Development Environment Setup¤

Datarax uses uv as its package manager for all installation, development, and deployment tasks.

Quick Start¤

# Install uv if not already installed
pip install uv

# Run the automatic setup script
./setup.sh

# Activate the environment
source activate.sh

Setup Script Options¤

The setup.sh script provides several options:

Option Description
--deep-clean Perform complete cleaning (JAX cache, pip cache, etc.)
--cpu-only Force CPU-only setup (skip GPU detection)
--force Force reinstallation even if environment exists
--verbose, -v Show detailed output during setup
--help, -h Show help message

Example usage:

./setup.sh                    # Standard setup with auto GPU detection
./setup.sh --deep-clean       # Clean setup with cache clearing
./setup.sh --cpu-only         # Force CPU-only development setup
./setup.sh --force --verbose  # Verbose forced reinstallation

Files Created by Setup¤

File Purpose
.venv/ Virtual environment directory
.env Environment variables and CUDA configuration
activate.sh Activation script
uv.lock Dependency lock file

Package Management¤

Installing Dependencies¤

Datarax defines dependencies in pyproject.toml using optional dependency groups:

# Install all dependencies
uv pip install -e ".[all]"

# Install specific groups
uv pip install -e ".[dev]"      # Development tools
uv pip install -e ".[test]"     # Testing dependencies
uv pip install -e ".[docs]"     # Documentation tools
uv pip install -e ".[data]"     # Data loading (HF, TFDS, etc.)
uv pip install -e ".[gpu]"      # GPU support (CUDA 12)

Adding New Dependencies¤

# Add a runtime dependency (edit pyproject.toml manually)
# Then sync:
uv sync

# Or use uv add for development:
uv add package_name

Installing Multiple Extras¤

Important: uv sync and uv pip install have different syntax for extras.

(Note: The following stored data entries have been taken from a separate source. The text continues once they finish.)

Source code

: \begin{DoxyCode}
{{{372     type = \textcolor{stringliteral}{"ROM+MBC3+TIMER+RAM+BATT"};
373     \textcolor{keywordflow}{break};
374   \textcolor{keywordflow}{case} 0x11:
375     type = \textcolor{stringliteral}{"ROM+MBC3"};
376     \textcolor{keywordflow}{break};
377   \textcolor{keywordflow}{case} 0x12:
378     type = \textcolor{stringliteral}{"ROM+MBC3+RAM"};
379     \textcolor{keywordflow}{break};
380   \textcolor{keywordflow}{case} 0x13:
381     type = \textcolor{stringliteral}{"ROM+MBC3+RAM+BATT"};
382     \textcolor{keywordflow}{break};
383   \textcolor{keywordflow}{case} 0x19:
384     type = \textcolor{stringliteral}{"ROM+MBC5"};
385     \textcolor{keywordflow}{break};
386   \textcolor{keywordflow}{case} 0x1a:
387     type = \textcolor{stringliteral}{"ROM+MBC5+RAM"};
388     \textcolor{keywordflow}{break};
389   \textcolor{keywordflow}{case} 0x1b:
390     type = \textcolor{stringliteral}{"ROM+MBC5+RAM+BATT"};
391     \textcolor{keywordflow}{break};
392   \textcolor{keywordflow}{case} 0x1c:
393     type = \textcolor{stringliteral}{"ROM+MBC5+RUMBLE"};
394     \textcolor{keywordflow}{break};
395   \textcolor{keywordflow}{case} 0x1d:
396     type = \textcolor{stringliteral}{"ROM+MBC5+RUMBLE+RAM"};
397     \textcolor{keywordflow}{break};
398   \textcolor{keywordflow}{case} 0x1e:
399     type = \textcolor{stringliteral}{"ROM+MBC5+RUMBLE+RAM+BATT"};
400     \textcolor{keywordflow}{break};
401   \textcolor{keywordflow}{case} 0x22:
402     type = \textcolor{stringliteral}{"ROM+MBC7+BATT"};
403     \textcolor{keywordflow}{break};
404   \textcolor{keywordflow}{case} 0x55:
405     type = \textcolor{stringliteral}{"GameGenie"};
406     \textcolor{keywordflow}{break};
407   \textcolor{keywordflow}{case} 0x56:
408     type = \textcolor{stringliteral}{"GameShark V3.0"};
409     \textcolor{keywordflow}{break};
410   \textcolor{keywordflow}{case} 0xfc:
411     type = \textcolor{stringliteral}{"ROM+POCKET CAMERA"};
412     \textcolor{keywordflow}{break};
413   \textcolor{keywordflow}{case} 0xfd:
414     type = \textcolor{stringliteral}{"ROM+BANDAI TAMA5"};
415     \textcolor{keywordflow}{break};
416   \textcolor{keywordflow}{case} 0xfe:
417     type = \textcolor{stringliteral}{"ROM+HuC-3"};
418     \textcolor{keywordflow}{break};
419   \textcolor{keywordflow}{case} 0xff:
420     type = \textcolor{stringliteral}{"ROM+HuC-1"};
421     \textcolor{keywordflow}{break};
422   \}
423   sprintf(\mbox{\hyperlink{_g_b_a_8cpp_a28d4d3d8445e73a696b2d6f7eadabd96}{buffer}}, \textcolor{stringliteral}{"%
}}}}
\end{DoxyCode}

# ✅ Correct: pip-style bracket syntax (commas inside brackets)
uv pip install -e ".[dev,test,data]"

# ✅ Correct: multiple --extra flags for uv sync
uv sync --extra dev --extra test --extra data

# ✅ Recommended: use compound extras defined in pyproject.toml
uv sync --extra all      # includes dev, test, data, docs, gpu
uv sync --extra all-cpu  # includes dev, test, data, docs (no gpu)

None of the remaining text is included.